## Given records
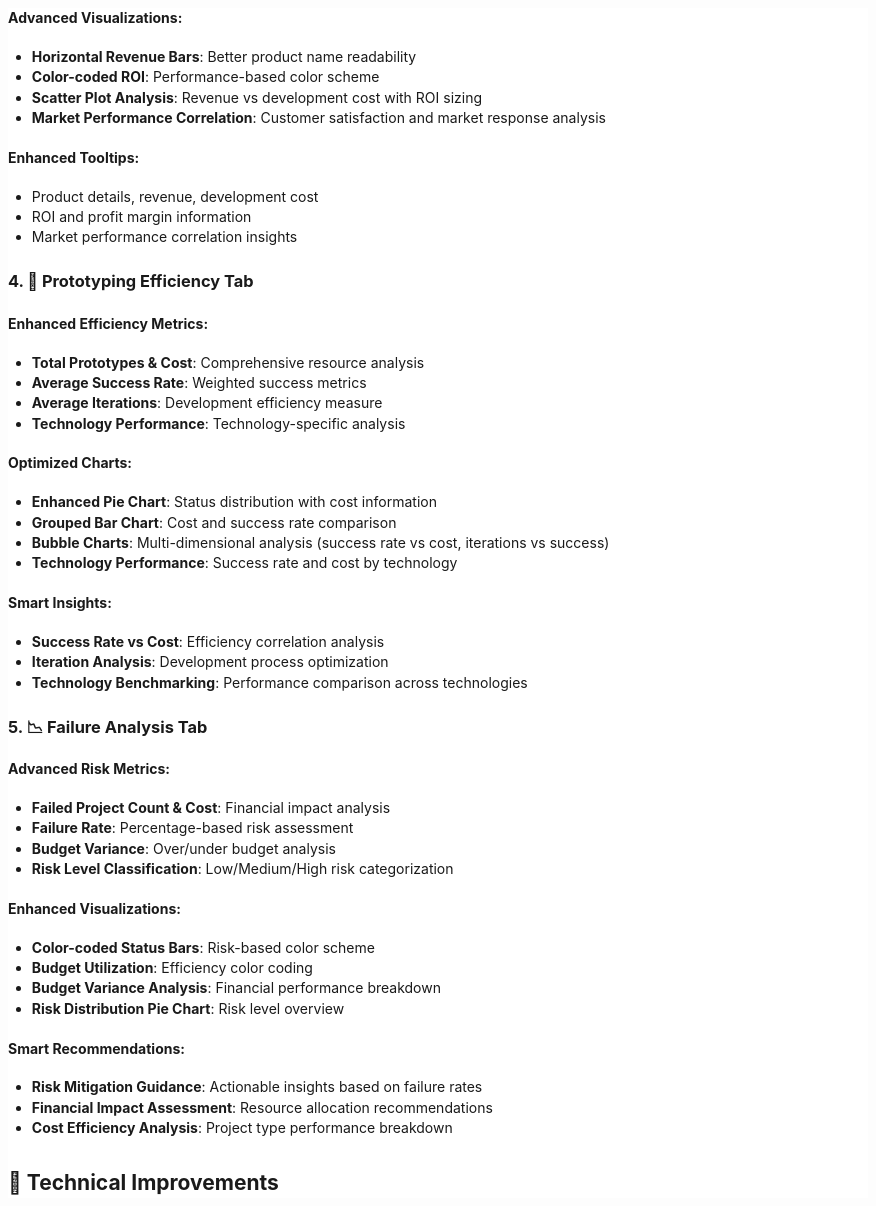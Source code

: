#### **Advanced Visualizations:**
- **Horizontal Revenue Bars**: Better product name readability
- **Color-coded ROI**: Performance-based color scheme
- **Scatter Plot Analysis**: Revenue vs development cost with ROI sizing
- **Market Performance Correlation**: Customer satisfaction and market response analysis

#### **Enhanced Tooltips:**
- Product details, revenue, development cost
- ROI and profit margin information
- Market performance correlation insights

### 4. 🔬 Prototyping Efficiency Tab
#### **Enhanced Efficiency Metrics:**
- **Total Prototypes & Cost**: Comprehensive resource analysis
- **Average Success Rate**: Weighted success metrics
- **Average Iterations**: Development efficiency measure
- **Technology Performance**: Technology-specific analysis

#### **Optimized Charts:**
- **Enhanced Pie Chart**: Status distribution with cost information
- **Grouped Bar Chart**: Cost and success rate comparison
- **Bubble Charts**: Multi-dimensional analysis (success rate vs cost, iterations vs success)
- **Technology Performance**: Success rate and cost by technology

#### **Smart Insights:**
- **Success Rate vs Cost**: Efficiency correlation analysis
- **Iteration Analysis**: Development process optimization
- **Technology Benchmarking**: Performance comparison across technologies

### 5. 📉 Failure Analysis Tab
#### **Advanced Risk Metrics:**
- **Failed Project Count & Cost**: Financial impact analysis
- **Failure Rate**: Percentage-based risk assessment
- **Budget Variance**: Over/under budget analysis
- **Risk Level Classification**: Low/Medium/High risk categorization

#### **Enhanced Visualizations:**
- **Color-coded Status Bars**: Risk-based color scheme
- **Budget Utilization**: Efficiency color coding
- **Budget Variance Analysis**: Financial performance breakdown
- **Risk Distribution Pie Chart**: Risk level overview

#### **Smart Recommendations:**
- **Risk Mitigation Guidance**: Actionable insights based on failure rates
- **Financial Impact Assessment**: Resource allocation recommendations
- **Cost Efficiency Analysis**: Project type performance breakdown

## 🔧 Technical Improvements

## Required work
Repeat, exactly as they stand, the line that contains "- **Budget Variance**: Over/under" and all the lines after it in the data above.

## Solution for this exercise
- **Budget Variance**: Over/under budget analysis
- **Risk Level Classification**: Low/Medium/High risk categorization

#### **Enhanced Visualizations:**
- **Color-coded Status Bars**: Risk-based color scheme
- **Budget Utilization**: Efficiency color coding
- **Budget Variance Analysis**: Financial performance breakdown
- **Risk Distribution Pie Chart**: Risk level overview

#### **Smart Recommendations:**
- **Risk Mitigation Guidance**: Actionable insights based on failure rates
- **Financial Impact Assessment**: Resource allocation recommendations
- **Cost Efficiency Analysis**: Project type performance breakdown

## 🔧 Technical Improvements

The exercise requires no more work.